PROBLEM DESCRIPTION
Answer with one number only: the count of lines below that hold the word "footnote".

ENTRIES PROVIDED

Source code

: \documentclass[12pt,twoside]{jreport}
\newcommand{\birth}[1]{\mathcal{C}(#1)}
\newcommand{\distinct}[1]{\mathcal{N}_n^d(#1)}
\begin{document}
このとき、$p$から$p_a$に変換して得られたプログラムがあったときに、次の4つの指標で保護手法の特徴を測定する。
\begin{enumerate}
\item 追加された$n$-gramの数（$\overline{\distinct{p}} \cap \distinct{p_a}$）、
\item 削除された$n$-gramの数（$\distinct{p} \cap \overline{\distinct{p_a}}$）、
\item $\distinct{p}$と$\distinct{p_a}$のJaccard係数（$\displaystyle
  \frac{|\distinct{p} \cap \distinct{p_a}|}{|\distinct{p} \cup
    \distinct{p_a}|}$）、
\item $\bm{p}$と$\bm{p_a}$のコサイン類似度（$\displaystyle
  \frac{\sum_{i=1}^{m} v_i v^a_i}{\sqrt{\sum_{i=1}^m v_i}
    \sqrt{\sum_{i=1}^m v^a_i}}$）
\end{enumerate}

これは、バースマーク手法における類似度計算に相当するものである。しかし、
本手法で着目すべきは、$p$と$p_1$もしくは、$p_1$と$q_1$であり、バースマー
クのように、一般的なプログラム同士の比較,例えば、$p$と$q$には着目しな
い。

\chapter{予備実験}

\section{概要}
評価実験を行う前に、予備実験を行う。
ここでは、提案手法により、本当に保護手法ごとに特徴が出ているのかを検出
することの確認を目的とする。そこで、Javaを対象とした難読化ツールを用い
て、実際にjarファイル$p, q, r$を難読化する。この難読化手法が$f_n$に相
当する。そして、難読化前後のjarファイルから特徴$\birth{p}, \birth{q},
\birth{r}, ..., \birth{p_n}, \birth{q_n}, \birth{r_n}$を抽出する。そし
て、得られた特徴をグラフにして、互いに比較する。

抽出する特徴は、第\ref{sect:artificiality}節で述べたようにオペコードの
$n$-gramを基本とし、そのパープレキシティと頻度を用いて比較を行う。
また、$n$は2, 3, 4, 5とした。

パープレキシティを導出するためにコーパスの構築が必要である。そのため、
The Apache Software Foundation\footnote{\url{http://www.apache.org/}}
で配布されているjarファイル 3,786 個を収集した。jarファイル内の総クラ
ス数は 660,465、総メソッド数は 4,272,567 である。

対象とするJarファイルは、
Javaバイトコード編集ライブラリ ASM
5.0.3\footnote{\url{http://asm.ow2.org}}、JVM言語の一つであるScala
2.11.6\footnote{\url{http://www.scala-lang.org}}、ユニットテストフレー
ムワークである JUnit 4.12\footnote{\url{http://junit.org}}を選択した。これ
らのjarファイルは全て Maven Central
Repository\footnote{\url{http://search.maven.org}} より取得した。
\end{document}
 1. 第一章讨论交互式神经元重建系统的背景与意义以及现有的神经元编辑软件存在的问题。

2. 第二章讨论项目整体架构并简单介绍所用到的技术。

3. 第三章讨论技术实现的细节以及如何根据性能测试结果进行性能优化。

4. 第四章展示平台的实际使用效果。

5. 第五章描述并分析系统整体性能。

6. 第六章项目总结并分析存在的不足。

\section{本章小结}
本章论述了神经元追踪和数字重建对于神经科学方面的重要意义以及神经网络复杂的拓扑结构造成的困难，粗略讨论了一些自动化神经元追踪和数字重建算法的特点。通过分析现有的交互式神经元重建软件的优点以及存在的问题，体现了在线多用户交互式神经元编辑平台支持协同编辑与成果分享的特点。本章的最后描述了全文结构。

OUTPUT FOR THIS EXERCISE
5